Louisville, Ky.-based Humana Inc. completed the sale of the stock of wholly owned subsidiary KMG America Corp. to HC2 Holdings Inc. unit Continental General Insurance Co.

Canada-based Great-West Lifeco Inc.'s Irish Life Group Ltd. completed the acquisition of a strategic stake in Ireland-based independent financial consultancy Invesco Ltd.

AmTrust Financial Services Inc. and Maiden Holdings Ltd. extended the deadline for choosing whether to keep or discard a quota share reinsurance agreement to Jan. 31, 2019, from Sept. 30, 2018. Meanwhile, The Insurance Insider reported that Bermuda-based Maiden is preparing to drop its A.M. Best rating and dramatically scale back third-party reinsurance business, in the wake of the resignations of its CEO and CFO and a cut to its dividend amid reserve strengthening efforts.

Assured Guaranty Municipal Corp. joined a restructuring support agreement related to the division of future Puerto Rico sales and use tax revenues among holders of certain senior and subordinate bonds.

Hub International Ltd. acquired the assets of South Portland, Maine-based Kilbride & Harris Insurance Services LLC.

Preliminary aggregated estimates of economic catastrophe losses in July surpass multiple billions of dollars as extended periods of below-average rainfall and above-average temperatures in several regions led to worsening drought-related and wildfire conditions, according to the latest Global Catastrophe Recap from Aon Benfield's Impact Forecasting.
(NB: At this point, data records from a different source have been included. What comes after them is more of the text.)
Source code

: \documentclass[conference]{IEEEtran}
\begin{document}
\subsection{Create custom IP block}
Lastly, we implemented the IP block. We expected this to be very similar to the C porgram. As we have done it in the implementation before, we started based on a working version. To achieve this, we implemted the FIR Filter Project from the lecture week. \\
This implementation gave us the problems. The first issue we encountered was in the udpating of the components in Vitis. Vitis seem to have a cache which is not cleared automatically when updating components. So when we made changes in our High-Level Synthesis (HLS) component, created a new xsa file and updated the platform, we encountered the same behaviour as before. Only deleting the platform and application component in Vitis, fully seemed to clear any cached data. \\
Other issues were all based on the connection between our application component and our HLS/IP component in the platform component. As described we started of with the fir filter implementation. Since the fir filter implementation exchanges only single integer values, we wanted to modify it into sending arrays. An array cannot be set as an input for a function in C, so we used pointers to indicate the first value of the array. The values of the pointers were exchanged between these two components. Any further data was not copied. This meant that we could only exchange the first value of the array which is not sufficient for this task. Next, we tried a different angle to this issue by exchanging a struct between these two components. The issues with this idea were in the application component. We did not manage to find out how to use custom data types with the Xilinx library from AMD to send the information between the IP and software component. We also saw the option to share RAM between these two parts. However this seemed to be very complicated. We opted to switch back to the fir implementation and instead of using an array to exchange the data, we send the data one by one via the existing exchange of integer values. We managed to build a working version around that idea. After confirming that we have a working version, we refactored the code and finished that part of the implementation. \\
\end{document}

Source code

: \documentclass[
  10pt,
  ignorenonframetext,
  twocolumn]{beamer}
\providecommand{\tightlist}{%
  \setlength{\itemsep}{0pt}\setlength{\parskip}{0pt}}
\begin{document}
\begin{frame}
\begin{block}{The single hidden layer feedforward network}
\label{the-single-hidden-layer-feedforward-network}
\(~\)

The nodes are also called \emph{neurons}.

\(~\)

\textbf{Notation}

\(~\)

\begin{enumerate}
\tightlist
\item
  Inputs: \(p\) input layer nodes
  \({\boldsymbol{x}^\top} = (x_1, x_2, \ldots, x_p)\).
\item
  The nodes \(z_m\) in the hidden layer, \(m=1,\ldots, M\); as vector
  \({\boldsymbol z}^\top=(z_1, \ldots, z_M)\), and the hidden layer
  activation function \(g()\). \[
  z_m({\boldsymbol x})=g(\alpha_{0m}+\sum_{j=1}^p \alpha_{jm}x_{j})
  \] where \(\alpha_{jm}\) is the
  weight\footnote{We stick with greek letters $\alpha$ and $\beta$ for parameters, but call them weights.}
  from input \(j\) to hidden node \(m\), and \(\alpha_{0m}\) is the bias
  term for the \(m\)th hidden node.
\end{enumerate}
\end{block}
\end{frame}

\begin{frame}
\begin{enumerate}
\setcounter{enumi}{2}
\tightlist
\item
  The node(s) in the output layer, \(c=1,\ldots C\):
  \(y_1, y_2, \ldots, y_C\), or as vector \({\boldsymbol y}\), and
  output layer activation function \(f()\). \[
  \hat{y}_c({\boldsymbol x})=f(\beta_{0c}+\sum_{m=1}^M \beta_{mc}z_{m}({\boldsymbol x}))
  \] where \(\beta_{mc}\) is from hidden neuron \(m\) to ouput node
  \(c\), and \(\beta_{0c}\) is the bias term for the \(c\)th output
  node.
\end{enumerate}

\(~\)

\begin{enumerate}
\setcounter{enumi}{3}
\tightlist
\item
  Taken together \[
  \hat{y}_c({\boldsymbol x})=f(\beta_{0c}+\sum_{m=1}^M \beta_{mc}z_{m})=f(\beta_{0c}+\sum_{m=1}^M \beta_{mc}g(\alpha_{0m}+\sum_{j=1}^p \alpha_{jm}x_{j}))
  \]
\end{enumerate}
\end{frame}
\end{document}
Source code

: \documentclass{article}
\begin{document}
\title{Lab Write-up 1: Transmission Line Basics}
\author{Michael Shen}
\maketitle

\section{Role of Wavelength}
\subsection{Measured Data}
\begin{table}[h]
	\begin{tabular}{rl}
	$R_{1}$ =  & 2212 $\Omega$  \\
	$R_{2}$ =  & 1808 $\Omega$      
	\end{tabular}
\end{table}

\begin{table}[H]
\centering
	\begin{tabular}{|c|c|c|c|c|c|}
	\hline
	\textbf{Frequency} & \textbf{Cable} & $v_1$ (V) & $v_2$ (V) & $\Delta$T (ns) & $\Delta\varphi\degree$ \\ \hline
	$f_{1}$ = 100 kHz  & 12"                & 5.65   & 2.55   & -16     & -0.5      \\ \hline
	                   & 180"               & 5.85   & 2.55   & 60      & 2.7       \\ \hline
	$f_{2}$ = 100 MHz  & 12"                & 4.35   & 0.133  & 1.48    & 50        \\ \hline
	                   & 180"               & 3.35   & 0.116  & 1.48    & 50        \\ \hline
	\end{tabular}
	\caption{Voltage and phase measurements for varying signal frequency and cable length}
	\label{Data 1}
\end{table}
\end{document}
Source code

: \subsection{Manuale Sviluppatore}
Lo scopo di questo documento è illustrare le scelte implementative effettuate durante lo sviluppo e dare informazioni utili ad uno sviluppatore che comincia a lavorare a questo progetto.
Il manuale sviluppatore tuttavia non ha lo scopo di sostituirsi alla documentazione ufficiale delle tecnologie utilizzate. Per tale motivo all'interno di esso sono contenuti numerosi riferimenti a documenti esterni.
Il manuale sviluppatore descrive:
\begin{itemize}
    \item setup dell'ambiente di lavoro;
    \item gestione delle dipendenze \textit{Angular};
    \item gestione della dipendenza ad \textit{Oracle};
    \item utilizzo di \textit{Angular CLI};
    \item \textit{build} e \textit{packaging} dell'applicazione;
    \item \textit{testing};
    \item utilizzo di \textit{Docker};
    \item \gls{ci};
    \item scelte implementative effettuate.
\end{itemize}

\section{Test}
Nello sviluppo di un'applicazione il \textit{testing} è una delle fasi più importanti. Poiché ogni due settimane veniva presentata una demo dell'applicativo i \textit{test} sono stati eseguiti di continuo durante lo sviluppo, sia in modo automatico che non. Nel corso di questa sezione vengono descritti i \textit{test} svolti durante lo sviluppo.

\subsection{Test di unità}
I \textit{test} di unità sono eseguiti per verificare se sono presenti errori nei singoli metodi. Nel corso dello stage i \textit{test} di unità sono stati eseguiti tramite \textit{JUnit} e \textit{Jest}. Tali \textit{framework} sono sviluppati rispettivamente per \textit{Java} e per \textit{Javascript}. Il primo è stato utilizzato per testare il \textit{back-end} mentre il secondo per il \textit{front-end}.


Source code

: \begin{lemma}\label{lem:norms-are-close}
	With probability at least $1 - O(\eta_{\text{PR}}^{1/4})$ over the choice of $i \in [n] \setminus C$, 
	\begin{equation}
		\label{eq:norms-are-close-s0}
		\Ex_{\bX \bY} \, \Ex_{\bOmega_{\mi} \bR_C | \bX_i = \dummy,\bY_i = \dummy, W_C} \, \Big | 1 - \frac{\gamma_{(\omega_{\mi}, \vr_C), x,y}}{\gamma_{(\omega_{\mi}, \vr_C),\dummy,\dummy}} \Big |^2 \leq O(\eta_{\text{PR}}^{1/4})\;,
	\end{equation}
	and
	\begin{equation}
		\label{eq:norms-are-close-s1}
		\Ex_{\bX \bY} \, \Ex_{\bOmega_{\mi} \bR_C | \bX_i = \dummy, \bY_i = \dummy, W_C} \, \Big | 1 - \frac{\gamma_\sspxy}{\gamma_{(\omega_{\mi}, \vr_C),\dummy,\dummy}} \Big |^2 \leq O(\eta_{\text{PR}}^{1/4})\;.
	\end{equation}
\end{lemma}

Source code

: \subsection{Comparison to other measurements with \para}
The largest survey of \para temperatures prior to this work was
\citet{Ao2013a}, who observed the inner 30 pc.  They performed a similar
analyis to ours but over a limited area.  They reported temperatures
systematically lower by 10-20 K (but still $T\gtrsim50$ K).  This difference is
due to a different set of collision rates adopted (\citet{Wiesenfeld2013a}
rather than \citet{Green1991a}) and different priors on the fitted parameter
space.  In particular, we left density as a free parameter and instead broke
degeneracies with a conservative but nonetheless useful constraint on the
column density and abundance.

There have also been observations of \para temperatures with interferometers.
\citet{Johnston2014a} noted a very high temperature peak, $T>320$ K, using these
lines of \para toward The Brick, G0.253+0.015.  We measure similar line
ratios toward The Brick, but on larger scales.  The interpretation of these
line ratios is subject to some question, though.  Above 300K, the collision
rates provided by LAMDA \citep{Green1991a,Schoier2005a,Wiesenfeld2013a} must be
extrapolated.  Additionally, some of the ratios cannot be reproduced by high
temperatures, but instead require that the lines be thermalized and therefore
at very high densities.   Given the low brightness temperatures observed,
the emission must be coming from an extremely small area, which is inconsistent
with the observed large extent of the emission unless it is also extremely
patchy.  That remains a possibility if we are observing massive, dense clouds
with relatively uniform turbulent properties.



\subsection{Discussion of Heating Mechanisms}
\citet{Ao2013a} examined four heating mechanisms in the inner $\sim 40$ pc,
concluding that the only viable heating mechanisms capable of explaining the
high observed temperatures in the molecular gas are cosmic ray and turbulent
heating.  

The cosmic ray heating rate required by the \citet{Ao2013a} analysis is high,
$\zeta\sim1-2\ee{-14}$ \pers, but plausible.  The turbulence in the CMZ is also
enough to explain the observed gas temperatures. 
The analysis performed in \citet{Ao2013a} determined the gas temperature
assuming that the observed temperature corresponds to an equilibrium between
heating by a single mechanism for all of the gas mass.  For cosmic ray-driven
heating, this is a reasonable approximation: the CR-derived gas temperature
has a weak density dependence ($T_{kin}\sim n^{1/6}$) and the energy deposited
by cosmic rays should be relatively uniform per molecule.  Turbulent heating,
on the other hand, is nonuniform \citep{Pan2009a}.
Now featured on S&P Global Market Intelligence

Deutsche made 'oral' deal with rogue bank as 2 rivals also skirted rules: files: At least three foreign financial institutions, including Deutsche Bank AG, breached regulations requiring them to identify the people behind money transfers from a Cypriot bank notorious for catering to high-risk clients, in a practice that helped FBME Bank to launder money before authorities closed it down, documents obtained by S&P Global Market Intelligence show.

US plans to stop pharma gaming of Medicaid; China aims to expedite drug approval: The Trump administration has taken action to try to stop drugmakers from gaming the Medicaid drug rebate program; China is considering expedited approvals for 48 therapies.

In other parts of the world

Asia-Pacific: Aussie banks to fix anti-fraud controls; Vietnam to limit foreign bank licenses

Europe: Deutsche Bank in spotlight over FBME transfers; UK faces '20 years of low rates'

Middle East and Africa: Gulf states making progress in Bahrain aid talks; United Arab Bank downgraded

The day ahead

Early morning futures indicators pointed to a lower opening for the U.S. market.

In Asia, the Hang Seng was down 0.84% to 28,366.62, and the Nikkei 225 declined 1.33% to 22,298.08.

In Europe, around midday, the FTSE 100 was down 0.76% to 7,682.32, and the Euronext 100 was down 1.10% to 1,066.65.